*Your assignment*:
Go through the records below and report each line with "html" in it.

*Data excerpts*:

Content starts

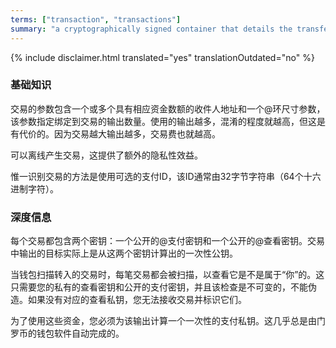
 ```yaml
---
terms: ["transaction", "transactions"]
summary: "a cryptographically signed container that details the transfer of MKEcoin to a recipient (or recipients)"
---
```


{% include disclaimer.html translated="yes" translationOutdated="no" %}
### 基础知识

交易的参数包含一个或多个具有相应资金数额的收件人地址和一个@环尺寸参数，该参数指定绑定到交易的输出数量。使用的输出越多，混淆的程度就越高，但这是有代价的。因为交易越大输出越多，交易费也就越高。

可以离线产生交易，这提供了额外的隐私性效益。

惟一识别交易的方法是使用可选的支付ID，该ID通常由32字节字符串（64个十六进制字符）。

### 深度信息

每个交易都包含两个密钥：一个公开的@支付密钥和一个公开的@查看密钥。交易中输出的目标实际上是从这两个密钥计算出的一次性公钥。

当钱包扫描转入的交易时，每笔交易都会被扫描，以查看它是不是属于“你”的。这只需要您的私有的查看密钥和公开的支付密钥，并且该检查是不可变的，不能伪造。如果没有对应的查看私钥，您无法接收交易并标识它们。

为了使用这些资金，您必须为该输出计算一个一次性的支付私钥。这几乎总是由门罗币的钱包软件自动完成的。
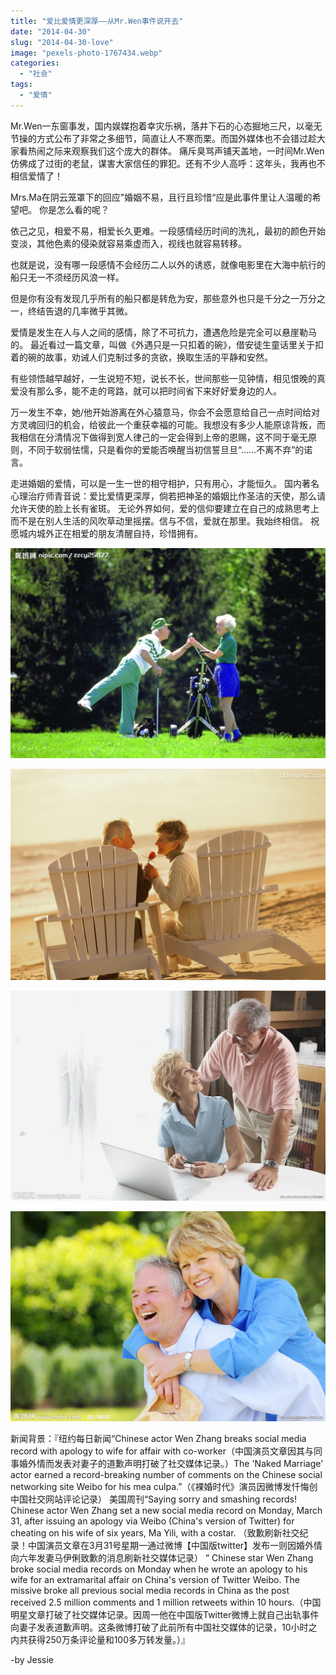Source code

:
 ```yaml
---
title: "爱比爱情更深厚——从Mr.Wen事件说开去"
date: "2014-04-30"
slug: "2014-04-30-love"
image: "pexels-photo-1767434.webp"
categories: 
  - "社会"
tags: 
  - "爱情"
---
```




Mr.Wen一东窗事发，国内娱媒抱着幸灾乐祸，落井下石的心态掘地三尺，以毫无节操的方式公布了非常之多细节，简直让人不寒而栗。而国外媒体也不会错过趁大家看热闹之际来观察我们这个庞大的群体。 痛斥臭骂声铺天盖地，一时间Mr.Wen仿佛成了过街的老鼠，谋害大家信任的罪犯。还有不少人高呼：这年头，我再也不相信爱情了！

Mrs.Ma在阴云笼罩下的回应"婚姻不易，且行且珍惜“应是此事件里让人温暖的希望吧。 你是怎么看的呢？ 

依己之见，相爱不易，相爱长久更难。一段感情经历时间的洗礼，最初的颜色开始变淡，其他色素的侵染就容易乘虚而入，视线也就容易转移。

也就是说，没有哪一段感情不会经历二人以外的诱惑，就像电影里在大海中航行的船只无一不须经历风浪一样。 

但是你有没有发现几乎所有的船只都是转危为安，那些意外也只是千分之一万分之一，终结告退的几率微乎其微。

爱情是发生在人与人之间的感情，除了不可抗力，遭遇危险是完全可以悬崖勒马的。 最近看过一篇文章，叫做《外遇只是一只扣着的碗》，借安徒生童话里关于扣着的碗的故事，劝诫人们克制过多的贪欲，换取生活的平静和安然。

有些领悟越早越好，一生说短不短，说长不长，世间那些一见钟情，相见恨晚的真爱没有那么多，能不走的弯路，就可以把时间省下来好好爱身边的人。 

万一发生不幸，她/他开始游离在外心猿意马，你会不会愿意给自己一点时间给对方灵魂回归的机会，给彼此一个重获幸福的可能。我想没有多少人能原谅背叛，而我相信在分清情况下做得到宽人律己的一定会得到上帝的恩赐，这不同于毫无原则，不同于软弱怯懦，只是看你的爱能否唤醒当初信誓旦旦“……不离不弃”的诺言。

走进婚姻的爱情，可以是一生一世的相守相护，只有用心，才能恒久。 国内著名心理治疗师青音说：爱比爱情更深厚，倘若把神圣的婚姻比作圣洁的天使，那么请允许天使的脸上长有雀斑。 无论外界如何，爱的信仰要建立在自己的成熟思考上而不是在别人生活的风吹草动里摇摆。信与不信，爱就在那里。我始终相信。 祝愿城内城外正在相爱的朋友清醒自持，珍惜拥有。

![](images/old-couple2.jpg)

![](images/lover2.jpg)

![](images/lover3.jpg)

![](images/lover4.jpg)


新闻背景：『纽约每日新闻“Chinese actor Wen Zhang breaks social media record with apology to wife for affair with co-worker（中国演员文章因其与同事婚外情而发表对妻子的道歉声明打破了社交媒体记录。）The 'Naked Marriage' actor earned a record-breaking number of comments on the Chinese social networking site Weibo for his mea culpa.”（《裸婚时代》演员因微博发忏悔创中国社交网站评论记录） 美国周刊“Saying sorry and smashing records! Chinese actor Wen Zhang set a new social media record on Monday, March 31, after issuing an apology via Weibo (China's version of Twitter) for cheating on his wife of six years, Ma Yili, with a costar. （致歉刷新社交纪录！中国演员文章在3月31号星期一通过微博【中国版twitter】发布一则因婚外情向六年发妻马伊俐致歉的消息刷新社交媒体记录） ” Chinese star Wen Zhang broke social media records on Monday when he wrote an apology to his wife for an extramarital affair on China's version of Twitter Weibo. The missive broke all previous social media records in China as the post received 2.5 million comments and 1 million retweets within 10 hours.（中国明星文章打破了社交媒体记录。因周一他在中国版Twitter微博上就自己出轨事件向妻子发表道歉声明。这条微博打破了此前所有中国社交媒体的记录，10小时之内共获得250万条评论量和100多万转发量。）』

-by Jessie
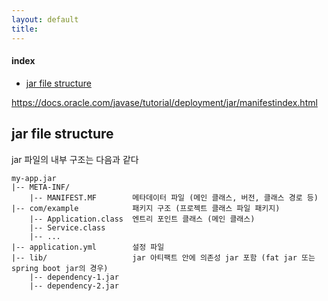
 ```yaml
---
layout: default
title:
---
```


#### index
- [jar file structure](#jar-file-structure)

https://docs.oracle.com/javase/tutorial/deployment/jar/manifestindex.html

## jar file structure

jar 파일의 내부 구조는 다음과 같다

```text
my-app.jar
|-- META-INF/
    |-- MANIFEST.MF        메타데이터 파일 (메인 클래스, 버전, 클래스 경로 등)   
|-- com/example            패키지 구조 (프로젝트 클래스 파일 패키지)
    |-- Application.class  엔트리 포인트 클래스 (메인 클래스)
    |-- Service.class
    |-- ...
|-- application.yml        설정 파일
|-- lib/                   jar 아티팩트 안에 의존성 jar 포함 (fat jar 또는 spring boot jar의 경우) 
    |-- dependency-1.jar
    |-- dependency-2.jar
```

Content ends

*Written answer*:
{% include disclaimer.html translated="yes" translationOutdated="no" %}
https://docs.oracle.com/javase/tutorial/deployment/jar/manifestindex.html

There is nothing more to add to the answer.